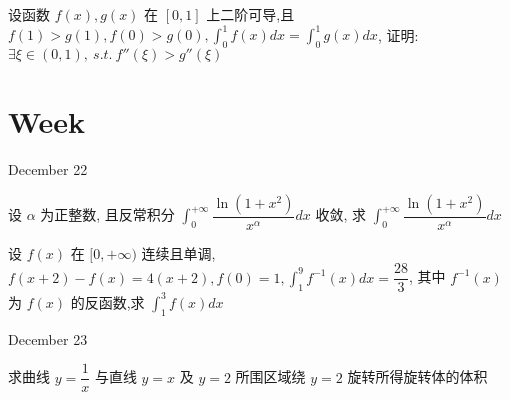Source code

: \begin{solution}
	
\end{solution}

\begin{example}[][Exam: 38.3.14]
	设函数 $f(x),g(x)$ 在 $[0,1]$ 上二阶可导,且 $f(1)>g(1),f(0)>g(0), \displaystyle{\int_{0}^{1}f(x)dx=\int_{0}^{1}g(x)dx}$, 证明: 
	$\exists \xi\in(0,1),\ s.t.\ f''(\xi)>g''(\xi)$
\end{example}

\begin{solution}
	
\end{solution}


\section{Week }
\textcolor{purplea}{December 22}

\begin{example}[][Exam: 38.4.1]
	设 $\alpha$ 为正整数, 且反常积分 $\displaystyle{\int_{0}^{+\infty}\dfrac{\ln(1+x^{2})}{x^{\alpha}}dx}$ 收敛,
	求 $\displaystyle{\int_{0}^{+\infty}\dfrac{\ln(1+x^{2})}{x^{\alpha}}dx}$
\end{example}

\begin{solution}
	
\end{solution}

\begin{example}[][Exam: 38.4.2]
	设 $f(x)$ 在 $[0,+\infty)$ 连续且单调,$f(x+2)-f(x)=4(x+2),f(0)=1, \displaystyle{\int_{1}^{9}f^{-1}(x)dx=\dfrac{28}{3}}$,
	其中 $f^{-1}(x)$ 为 $f(x)$ 的反函数,求 $\displaystyle{\int_{1}^{3}f(x)dx}$
\end{example}

\begin{solution}
	
\end{solution}


\textcolor{purplea}{December 23}

\begin{example}[][Exam: 38.4.3]
	求曲线 $y=\dfrac{1}{x}$ 与直线 $y=x$ 及 $y=2$ 所围区域绕 $y=2$ 旋转所得旋转体的体积
\end{example}

\begin{solution}
	
\end{solution}

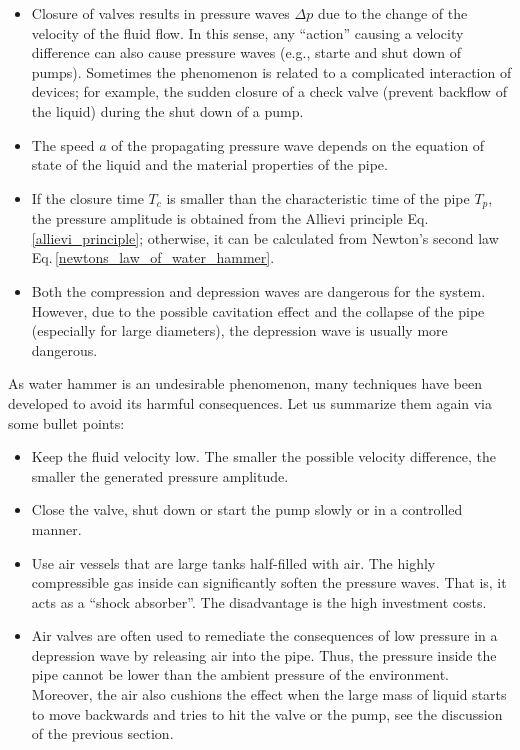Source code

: \begin{itemize}
\item Closure of valves results in pressure waves $\Delta p$ due to the change of the velocity of the fluid flow. In this sense, any ``action'' causing a velocity difference can also cause pressure waves (e.g., starte and shut down of pumps). Sometimes the phenomenon is related to a complicated interaction of devices; for example, the sudden closure of a check valve (prevent backflow of the liquid) during the shut down of a pump. 
\item The speed $a$ of the propagating pressure wave depends on the equation of state of the liquid and the material properties of the pipe.
\item If the closure time $T_c$ is smaller than the characteristic time of the pipe $T_p$, the pressure amplitude is obtained from the Allievi principle Eq.\,\eqref{allievi_principle}; otherwise, it can be calculated from Newton's second law Eq.\,\eqref{newtons_law_of_water_hammer}.
\item Both the compression and depression waves are dangerous for the system. However, due to the possible cavitation effect and the collapse of the pipe (especially for large diameters), the depression wave is usually more dangerous.
\end{itemize}

As water hammer is an undesirable phenomenon, many techniques have been developed to avoid its harmful consequences. Let us summarize them again via some bullet points:

\begin{itemize}
\item Keep the fluid velocity low. The smaller the possible velocity difference, the smaller the generated pressure amplitude. 
\item Close the valve, shut down or start the pump slowly or in a controlled manner.
\item Use air vessels that are large tanks half-filled with air. The highly compressible gas inside can significantly soften the pressure waves. That is, it acts as a ``shock absorber''. The disadvantage is the high investment costs.
\item Air valves are often used to remediate the consequences of low pressure in a depression wave by releasing air into the pipe. Thus, the pressure inside the pipe cannot be lower than the ambient pressure of the environment. Moreover, the air also cushions the effect when the large mass of liquid starts to move backwards and tries to hit the valve or the pump, see the discussion of the previous section.
\end{itemize}



\clearpage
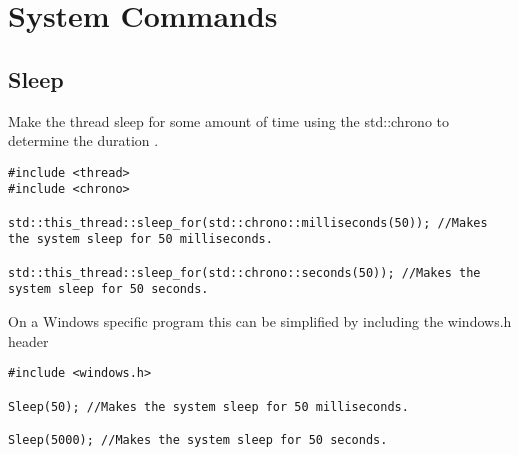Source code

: \section{System Commands}

\subsection*{Sleep}
Make the thread sleep for some amount of time using the std::chrono to determine the duration \cite{cpp:chrono}.
\begin{lstlisting}
#include <thread>
#include <chrono>

std::this_thread::sleep_for(std::chrono::milliseconds(50)); //Makes the system sleep for 50 milliseconds.

std::this_thread::sleep_for(std::chrono::seconds(50)); //Makes the system sleep for 50 seconds.
\end{lstlisting}

On a Windows specific program this can be simplified by including the windows.h header
\begin{lstlisting}
#include <windows.h>

Sleep(50); //Makes the system sleep for 50 milliseconds.

Sleep(5000); //Makes the system sleep for 50 seconds.
\end{lstlisting}

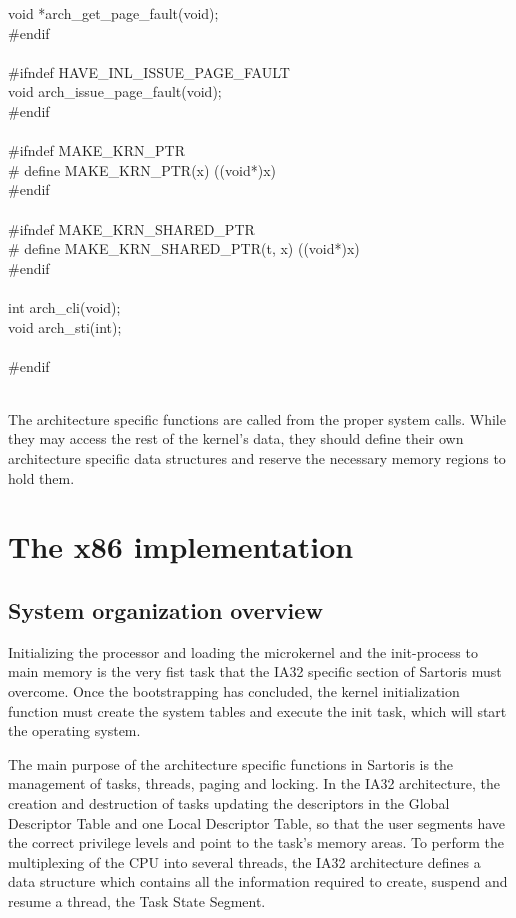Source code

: \documentclass[11pt, letterpaper, twoside, english]{book}
\begin{document}
\begin{sf}
void *arch\_get\_page\_fault(void); \\
\#endif \\
\\
\#ifndef HAVE\_INL\_ISSUE\_PAGE\_FAULT \\
void arch\_issue\_page\_fault(void); \\
\#endif \\
\\
\#ifndef MAKE\_KRN\_PTR \\
\# define MAKE\_KRN\_PTR(x) ((void*)x) \\
\#endif \\
\\
\#ifndef MAKE\_KRN\_SHARED\_PTR \\
\# define MAKE\_KRN\_SHARED\_PTR(t, x) ((void*)x) \\
\#endif \\
\\
int arch\_cli(void); \\
void arch\_sti(int); \\
\\
\#endif \\
\end{sf}
\\
The architecture specific functions are called from the proper system calls. While they may access the rest of the kernel's data, they should define their own architecture specific data structures and reserve the necessary memory regions to hold them. 

\chapter{The x86 implementation}

\section{System organization overview}
Initializing the processor and loading the microkernel and the init-process to main memory is the very fist task that the IA32 specific section of Sartoris must overcome. Once the bootstrapping has concluded, the kernel initialization function must create the system tables and execute the init task, which will start the operating system. 

The main purpose of the architecture specific functions in Sartoris is the management of tasks, threads, paging and locking. In the IA32 architecture, the creation and destruction of tasks updating the descriptors in the Global Descriptor Table and one Local Descriptor Table, so that the user segments have the correct privilege levels and point to the task's memory areas. To perform the multiplexing of the CPU into several threads, the IA32 architecture defines a data structure which contains all the information required to create, suspend and resume a thread, the Task State Segment.
\end{document}
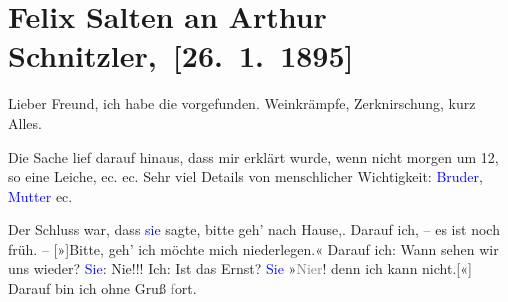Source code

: 

\renewcommand{\erwaehntePersonen}{Personen: Adele Sandrock, Christian Sandrock, Johanna Simonetta Sandrock}
\renewcommand{\erwaehnteInstitutionen}{Institutionen: Oseh Chesed (Humanitas)}
\renewcommand{\erwaehnteOrte}{Orte: Hörlgasse, Wien}
\renewcommand{\erwaehnteWerke}{Werke: Tagebuch}
\section[ Felix Salten an Arthur Schnitzler, {[}26. 1. 1895{]}]{Felix Salten an Arthur Schnitzler, {[}26. 1. 1895{]}}
\nopagebreak{}
\rehead{ }\normalsize\beginnumbering{}
\toendnotes[C]{\smallbreak\pagebreak[2]}
\toendnotes[C]{\smallbreak}
\pstart
           \noindent{}{\pb}Lieber Freund, ich habe die \label{K_L03149-1v}\label{K_L03149-1h} vorgefunden.
               Weinkrämpfe, Zerknirschung, kurz Alles.\pend
           
\pstart
           Die Sache lief darauf hinaus, dass mir erklärt wurde, wenn nicht morgen um 12, so  eine Leiche, ec. ec. Sehr viel Details von menschlicher Wichtigkeit:
                  \textcolor{blue}{Bruder}{}\ledrightnote{{$\rightarrow$}\textcolor{blue}{Christian Sandrock}}, \textcolor{blue}{Mutter}{}\ledrightnote{{$\rightarrow$}\textcolor{blue}{Johanna Simonetta Sandrock}} ec.\pend
           
\pstart
           Der Schluss war, dass \textcolor{blue}{sie}{}\ledrightnote{{$\rightarrow$}\textcolor{blue}{Adele Sandrock}}
               sagte, bitte geh’ nach Hause,. Darauf ich, – es ist noch früh. –
                  {[}»{]}Bitte, geh’ ich möchte mich niederlegen.« Darauf ich: Wann
               sehen wir uns wieder? \textcolor{blue}{Sie}{}\ledrightnote{{$\rightarrow$}\textcolor{blue}{Adele Sandrock}}:
               Nie!!! Ich: Ist das Ernst? \textcolor{blue}{Sie}{}\ledrightnote{{$\rightarrow$}\textcolor{blue}{Adele Sandrock}} »\textcolor{gray}{Ni{\geminationm}er}! {\pb}denn ich kann
                  nicht.{[}«{]} Darauf bin ich ohne Gruß \textcolor{gray}{f}ort.\pend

—————

→ **DIRECTIONS**: The expected answer is an exact copy of the lines above, beginning at the line with "Der Schluss war, dass" and ending at the line with "sehen wir uns", with both ends in.

→ **EXERCISE RESPONSE**:
           Der Schluss war, dass \textcolor{blue}{sie}{}\ledrightnote{{$\rightarrow$}\textcolor{blue}{Adele Sandrock}}
               sagte, bitte geh’ nach Hause,. Darauf ich, – es ist noch früh. –
                  {[}»{]}Bitte, geh’ ich möchte mich niederlegen.« Darauf ich: Wann
               sehen wir uns wieder? \textcolor{blue}{Sie}{}\ledrightnote{{$\rightarrow$}\textcolor{blue}{Adele Sandrock}}:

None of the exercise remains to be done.